- EXERCISE DETAILS:
The task here is to set down every line of the listing exactly.

- EXERCISE MATERIALS:
◇ ◇ ◇ ◇

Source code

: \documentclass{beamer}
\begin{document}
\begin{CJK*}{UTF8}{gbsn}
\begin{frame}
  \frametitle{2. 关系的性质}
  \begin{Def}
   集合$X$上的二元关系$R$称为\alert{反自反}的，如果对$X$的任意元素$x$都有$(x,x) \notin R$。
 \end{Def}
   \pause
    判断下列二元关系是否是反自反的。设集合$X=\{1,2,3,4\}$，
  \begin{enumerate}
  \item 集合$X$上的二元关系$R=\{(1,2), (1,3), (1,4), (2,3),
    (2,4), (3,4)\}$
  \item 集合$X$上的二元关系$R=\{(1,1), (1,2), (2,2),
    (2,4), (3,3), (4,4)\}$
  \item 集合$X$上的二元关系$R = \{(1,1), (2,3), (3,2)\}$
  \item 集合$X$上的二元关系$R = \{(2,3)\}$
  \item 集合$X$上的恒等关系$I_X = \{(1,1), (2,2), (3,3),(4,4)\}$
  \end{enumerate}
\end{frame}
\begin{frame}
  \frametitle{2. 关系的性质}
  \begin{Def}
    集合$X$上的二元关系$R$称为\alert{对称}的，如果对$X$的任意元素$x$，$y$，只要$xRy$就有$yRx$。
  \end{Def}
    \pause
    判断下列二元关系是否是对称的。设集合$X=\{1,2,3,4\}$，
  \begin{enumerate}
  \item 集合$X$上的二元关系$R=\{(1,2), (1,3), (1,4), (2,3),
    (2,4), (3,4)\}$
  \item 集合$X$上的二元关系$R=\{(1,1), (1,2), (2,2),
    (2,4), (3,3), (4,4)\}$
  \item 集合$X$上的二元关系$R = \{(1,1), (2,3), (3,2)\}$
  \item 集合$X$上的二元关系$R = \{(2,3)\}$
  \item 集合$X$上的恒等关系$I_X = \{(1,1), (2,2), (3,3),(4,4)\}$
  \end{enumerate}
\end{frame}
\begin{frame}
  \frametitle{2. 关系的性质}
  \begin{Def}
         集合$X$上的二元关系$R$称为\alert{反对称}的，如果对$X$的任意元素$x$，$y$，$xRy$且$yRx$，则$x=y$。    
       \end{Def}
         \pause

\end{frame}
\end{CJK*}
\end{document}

◇ ◇ ◇ ◇

- ANSWER FOR THIS EXERCISE:
Source code

: \documentclass{beamer}
\begin{document}
\begin{CJK*}{UTF8}{gbsn}
\begin{frame}
  \frametitle{2. 关系的性质}
  \begin{Def}
   集合$X$上的二元关系$R$称为\alert{反自反}的，如果对$X$的任意元素$x$都有$(x,x) \notin R$。
 \end{Def}
   \pause
    判断下列二元关系是否是反自反的。设集合$X=\{1,2,3,4\}$，
  \begin{enumerate}
  \item 集合$X$上的二元关系$R=\{(1,2), (1,3), (1,4), (2,3),
    (2,4), (3,4)\}$
  \item 集合$X$上的二元关系$R=\{(1,1), (1,2), (2,2),
    (2,4), (3,3), (4,4)\}$
  \item 集合$X$上的二元关系$R = \{(1,1), (2,3), (3,2)\}$
  \item 集合$X$上的二元关系$R = \{(2,3)\}$
  \item 集合$X$上的恒等关系$I_X = \{(1,1), (2,2), (3,3),(4,4)\}$
  \end{enumerate}
\end{frame}
\begin{frame}
  \frametitle{2. 关系的性质}
  \begin{Def}
    集合$X$上的二元关系$R$称为\alert{对称}的，如果对$X$的任意元素$x$，$y$，只要$xRy$就有$yRx$。
  \end{Def}
    \pause
    判断下列二元关系是否是对称的。设集合$X=\{1,2,3,4\}$，
  \begin{enumerate}
  \item 集合$X$上的二元关系$R=\{(1,2), (1,3), (1,4), (2,3),
    (2,4), (3,4)\}$
  \item 集合$X$上的二元关系$R=\{(1,1), (1,2), (2,2),
    (2,4), (3,3), (4,4)\}$
  \item 集合$X$上的二元关系$R = \{(1,1), (2,3), (3,2)\}$
  \item 集合$X$上的二元关系$R = \{(2,3)\}$
  \item 集合$X$上的恒等关系$I_X = \{(1,1), (2,2), (3,3),(4,4)\}$
  \end{enumerate}
\end{frame}
\begin{frame}
  \frametitle{2. 关系的性质}
  \begin{Def}
         集合$X$上的二元关系$R$称为\alert{反对称}的，如果对$X$的任意元素$x$，$y$，$xRy$且$yRx$，则$x=y$。    
       \end{Def}
         \pause

\end{frame}
\end{CJK*}
\end{document}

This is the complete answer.